Mini Shai-Hulud chained three vulnerabilities in the modern CI/CD security stack. First, attackers poisoned GitHub Actions caches via pull_request_target workflows on public forks — injecting malicious code into trusted build processes without requiring write access to the target repository. Second, the hijacked workflow extracted short-lived OIDC tokens from the CI runner's process memory — tokens that the ecosystem had adopted specifically to replace the long-lived credentials exploited by the original campaign. Third, those OIDC tokens were used to publish malicious packages to npm and PyPI with valid SLSA provenance attestations. The attack did not defeat SLSA cryptographically. It defeated it operationally: by owning the trusted builder, it produced signatures that were mathematically valid but semantically fraudulent.
npm and PyPI quarantined affected packages within hours. GitHub issued emergency guidance on restricting pull_request_target workflow permissions and scoping OIDC token claims. The security community broadly acknowledged that SLSA Build Level 3 provenance, while valuable, does not protect against an attacker who controls the build environment. The incident reopened fundamental questions about whether the supply chain security improvements adopted post- Shai-Hulud 1.0 had displaced risk rather than eliminated it — hardening the token layer while leaving the builder itself as an unexamined trust anchor.
The Museum Placard
By May 2026, the JavaScript ecosystem had absorbed the lessons of Shai-Hulud and acted on them.
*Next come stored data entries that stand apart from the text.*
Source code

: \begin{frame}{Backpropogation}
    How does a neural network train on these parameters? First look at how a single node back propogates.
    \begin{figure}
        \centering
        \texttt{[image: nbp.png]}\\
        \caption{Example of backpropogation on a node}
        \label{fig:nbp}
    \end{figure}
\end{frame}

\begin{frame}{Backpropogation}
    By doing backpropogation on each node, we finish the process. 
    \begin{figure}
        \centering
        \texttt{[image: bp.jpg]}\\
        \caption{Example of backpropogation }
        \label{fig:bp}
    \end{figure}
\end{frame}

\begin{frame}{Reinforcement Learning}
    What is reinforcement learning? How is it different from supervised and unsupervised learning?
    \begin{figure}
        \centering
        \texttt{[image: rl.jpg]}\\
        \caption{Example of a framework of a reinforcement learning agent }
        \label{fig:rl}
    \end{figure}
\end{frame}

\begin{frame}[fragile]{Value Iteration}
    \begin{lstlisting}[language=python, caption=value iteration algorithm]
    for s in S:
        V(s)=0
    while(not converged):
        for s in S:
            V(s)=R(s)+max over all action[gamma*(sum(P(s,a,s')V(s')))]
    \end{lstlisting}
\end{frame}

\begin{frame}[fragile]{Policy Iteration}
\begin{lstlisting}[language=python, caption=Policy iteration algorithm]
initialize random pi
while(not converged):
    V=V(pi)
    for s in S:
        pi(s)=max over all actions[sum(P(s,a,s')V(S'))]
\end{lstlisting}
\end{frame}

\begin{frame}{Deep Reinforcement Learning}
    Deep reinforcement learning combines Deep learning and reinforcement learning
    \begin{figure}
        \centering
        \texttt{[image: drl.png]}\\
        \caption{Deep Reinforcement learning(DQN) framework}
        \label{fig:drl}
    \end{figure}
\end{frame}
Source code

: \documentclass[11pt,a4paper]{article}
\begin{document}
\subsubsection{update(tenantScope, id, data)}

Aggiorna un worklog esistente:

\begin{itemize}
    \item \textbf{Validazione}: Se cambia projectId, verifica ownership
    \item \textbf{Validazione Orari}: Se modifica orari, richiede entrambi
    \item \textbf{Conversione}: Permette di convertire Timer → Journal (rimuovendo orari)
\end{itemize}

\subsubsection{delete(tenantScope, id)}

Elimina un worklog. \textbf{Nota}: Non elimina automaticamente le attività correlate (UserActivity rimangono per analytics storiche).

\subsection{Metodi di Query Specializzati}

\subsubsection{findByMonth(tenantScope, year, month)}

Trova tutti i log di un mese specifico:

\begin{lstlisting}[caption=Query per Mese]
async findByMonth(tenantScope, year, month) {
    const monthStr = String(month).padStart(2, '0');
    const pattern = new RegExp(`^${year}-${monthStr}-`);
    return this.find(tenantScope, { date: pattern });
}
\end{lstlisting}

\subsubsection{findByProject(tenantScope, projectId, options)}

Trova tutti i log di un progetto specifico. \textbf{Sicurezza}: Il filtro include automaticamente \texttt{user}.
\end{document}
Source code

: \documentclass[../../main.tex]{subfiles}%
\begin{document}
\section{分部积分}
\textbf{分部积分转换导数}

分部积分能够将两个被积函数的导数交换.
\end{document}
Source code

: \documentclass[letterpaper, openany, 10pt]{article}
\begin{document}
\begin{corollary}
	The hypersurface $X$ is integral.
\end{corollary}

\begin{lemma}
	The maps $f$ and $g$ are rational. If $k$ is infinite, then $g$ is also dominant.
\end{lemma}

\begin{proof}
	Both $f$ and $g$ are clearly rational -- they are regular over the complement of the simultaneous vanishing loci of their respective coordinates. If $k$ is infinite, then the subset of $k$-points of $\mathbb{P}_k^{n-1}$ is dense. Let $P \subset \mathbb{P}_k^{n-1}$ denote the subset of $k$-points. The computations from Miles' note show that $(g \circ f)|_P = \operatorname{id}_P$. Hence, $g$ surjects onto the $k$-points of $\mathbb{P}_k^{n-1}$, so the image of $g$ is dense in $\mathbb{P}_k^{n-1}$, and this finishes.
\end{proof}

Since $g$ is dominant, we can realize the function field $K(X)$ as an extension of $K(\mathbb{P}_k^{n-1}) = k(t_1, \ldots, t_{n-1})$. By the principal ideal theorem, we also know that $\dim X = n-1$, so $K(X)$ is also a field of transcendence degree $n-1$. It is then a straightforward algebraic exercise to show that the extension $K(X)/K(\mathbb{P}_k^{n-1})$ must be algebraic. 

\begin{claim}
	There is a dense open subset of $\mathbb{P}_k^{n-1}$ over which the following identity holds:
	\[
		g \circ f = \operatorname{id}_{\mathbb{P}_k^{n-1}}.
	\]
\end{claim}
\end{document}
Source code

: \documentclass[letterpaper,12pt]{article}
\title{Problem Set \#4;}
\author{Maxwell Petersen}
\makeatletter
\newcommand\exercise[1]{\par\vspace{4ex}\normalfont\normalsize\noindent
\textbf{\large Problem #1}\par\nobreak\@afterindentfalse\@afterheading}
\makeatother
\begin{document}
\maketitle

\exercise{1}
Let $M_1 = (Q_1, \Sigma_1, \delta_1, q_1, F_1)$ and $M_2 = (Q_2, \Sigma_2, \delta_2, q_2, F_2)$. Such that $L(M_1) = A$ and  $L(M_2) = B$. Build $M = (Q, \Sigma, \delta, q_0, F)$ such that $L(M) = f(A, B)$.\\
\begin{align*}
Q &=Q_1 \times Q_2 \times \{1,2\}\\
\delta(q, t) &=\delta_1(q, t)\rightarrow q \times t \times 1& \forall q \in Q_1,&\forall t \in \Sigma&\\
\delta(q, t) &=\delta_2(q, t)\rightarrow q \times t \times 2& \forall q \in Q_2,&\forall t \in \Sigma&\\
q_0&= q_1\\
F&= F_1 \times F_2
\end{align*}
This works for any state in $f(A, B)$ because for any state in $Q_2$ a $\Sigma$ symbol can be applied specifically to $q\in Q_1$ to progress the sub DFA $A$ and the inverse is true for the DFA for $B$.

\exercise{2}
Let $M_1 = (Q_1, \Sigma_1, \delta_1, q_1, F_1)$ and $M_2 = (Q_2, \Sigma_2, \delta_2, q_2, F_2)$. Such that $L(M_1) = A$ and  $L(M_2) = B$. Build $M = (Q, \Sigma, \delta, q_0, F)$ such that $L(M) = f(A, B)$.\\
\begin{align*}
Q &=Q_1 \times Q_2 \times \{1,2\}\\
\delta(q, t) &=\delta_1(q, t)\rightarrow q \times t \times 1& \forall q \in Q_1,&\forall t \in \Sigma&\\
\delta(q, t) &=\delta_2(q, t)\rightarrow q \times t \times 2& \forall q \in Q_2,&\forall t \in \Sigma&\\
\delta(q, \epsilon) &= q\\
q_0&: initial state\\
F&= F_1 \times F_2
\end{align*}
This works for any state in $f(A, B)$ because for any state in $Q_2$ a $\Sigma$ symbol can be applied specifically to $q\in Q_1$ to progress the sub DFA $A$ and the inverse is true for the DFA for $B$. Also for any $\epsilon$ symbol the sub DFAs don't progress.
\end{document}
Maintainers had rotated tokens. Projects had adopted OIDC Trusted Publishing. npm had strengthened publication requirements. SLSA provenance attestations were being adopted as the gold standard of build integrity: a cryptographic guarantee that a released package was built from a specific commit by a specific trusted workflow.
Then Mini Shai-Hulud arrived. It extracted OIDC tokens from the trusted workflows themselves, published malicious packages using those tokens, and attached SLSA Build Level 3 provenance attestations that were mathematically valid in every way.
The security community had hardened the credential layer. The worm moved to the layer beneath it.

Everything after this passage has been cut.